Bug 114447

Summary: exit system call does not exit though process in status end and parent waits
Product: [Retired] Red Hat Linux Reporter: Albert Fluegel <tdsc.af>
Component: kernelAssignee: Arjan van de Ven <arjanv>
Status: CLOSED WONTFIX QA Contact: Brian Brock <bbrock>
Severity: medium Docs Contact:
Priority: medium    
Version: 9CC: riel
Target Milestone: ---   
Target Release: ---   
Hardware: i686   
OS: Linux   
Whiteboard:
Fixed In Version: Doc Type: Bug Fix
Doc Text:
Story Points: ---
Clone Of: Environment:
Last Closed: 2004-09-30 15:41:49 UTC Type: ---
Regression: --- Mount Type: ---
Documentation: --- CRM:
Verified Versions: Category: ---
oVirt Team: --- RHEL 7.3 requirements from Atomic Host:
Cloudforms Team: --- Target Upstream Version:
Embargoed:

Description Albert Fluegel 2004-01-28 11:10:31 UTC
Description of problem:
It sometimes happens, that a process is in the system call
exit(), is in status end (according to ps -o ...,wchan,...),
the parent has called wait4... but it's child does not end.
This is very annoying problem. It seems to depend on the
kernel version, how often it happens. With
2.4.18-27 and earlier it happened sometimes, say every
1000th program started on 200 machines (i.e. statistically
every 200000th process). With 2.4.20-8 it happened every
some 100th process on one machine i.e. every 500th process.
With 2.4.20-20 we didn't see it for quite some time.

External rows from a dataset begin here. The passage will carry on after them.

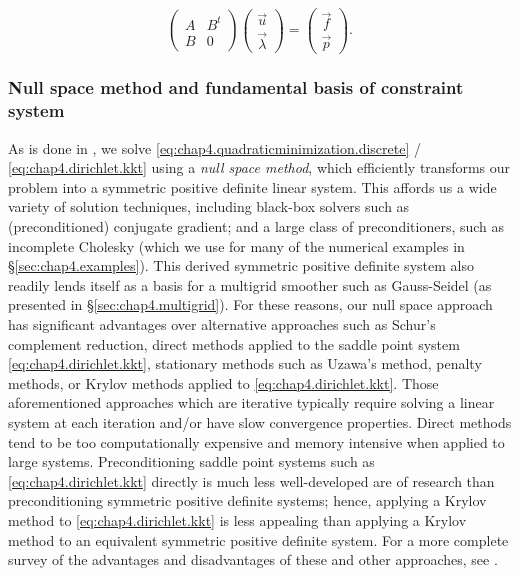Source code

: \begin{equation} \label{eq:chap4.dirichlet.kkt}
\begin{pmatrix} A & B^t \\ B & 0 \end{pmatrix} \begin{pmatrix} \vec{u} \\ \vec{\lambda} \end{pmatrix} = \begin{pmatrix} \vec{f} \\ \vec{p} \end{pmatrix}.
\end{equation}

\subsubsection{Null space method and fundamental basis of constraint system} \label{subsubsec:chap4.nullspacemethod}

As is done in \cite{Bedrossian10}, we solve \eqref{eq:chap4.quadraticminimization.discrete} / \eqref{eq:chap4.dirichlet.kkt} using a \emph{null space method}, which efficiently transforms our problem into a symmetric positive definite linear system. This affords us a wide variety of solution techniques, including black-box solvers such as (preconditioned) conjugate gradient; and a large class of preconditioners, such as incomplete Cholesky (which we use for many of the numerical examples in \S\ref{sec:chap4.examples}). This derived symmetric positive definite system also readily lends itself as a basis for a multigrid smoother such as Gauss-Seidel (as presented in \S\ref{sec:chap4.multigrid}). For these reasons, our null space approach has significant advantages over alternative approaches such as Schur's complement reduction, direct methods applied to the saddle point system \eqref{eq:chap4.dirichlet.kkt}, stationary methods such as Uzawa's method, penalty methods, or Krylov methods applied to \eqref{eq:chap4.dirichlet.kkt}. Those aforementioned approaches which are iterative typically require solving a linear system at each iteration and/or have slow convergence properties. Direct methods tend to be too computationally expensive and memory intensive when applied to large systems. Preconditioning saddle point systems such as \eqref{eq:chap4.dirichlet.kkt} directly is much less well-developed are of research than preconditioning symmetric positive definite systems; hence, applying a Krylov method to \eqref{eq:chap4.dirichlet.kkt} is less appealing than applying a Krylov method to an equivalent symmetric positive definite system. For a more complete survey of the advantages and disadvantages of these and other approaches, see \cite{Benzi05}.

With
2.4.20-28 the problem is back with about the same rate
like with 2.4.18-27. The machines are all dual processors.
The problem occurs with heavily nonlinear increasing
likelyness with increasing processor speed. From 2.8 GHz Xeon
or faster it happens MUCH more often than on slower machines.
More experiences, whose significance is unclear:
It seems only to happen when the processes are started as
sub-processes (with some shells inbetween) of rshd. Often
the problem occurred when installing RPMs with the rpm
Command. I've seen a very interesting behaviour here: Whether
the problem showed up depended on the current working directory
where the rpm program started. This way the exit hung nearly
every time:
(pwd is e.g. /)
rpm -i <options> /path/to/some/NFS/directory/kernel-some-version.rpm
but this way it worked:
cd /path/to/some/NFS/directory && rpm -i <options> kernel-some-version.rpm

Version-Release number of selected component (if applicable):
see above

How reproducible:
spread lots of jobs using rsh to a lot of machines

Steps to Reproduce:
1.see above, sorry, that i don't provide rsh using scripts and so on here
2.
3.
  
Actual results:
with a certain probability exit does not return

Expected results:
exit returns, parent gets exit data through some wait

Additional info:
see above.

Comment 1 Bugzilla owner 2004-09-30 15:41:49 UTC
Thanks for the bug report. However, Red Hat no longer maintains this version of
the product. Please upgrade to the latest version and open a new bug if the problem
persists.

The Fedora Legacy project (http://fedoralegacy.org/) maintains some older releases, 
and if you believe this bug is interesting to them, please report the problem in
the bug tracker at: http://bugzilla.fedora.us/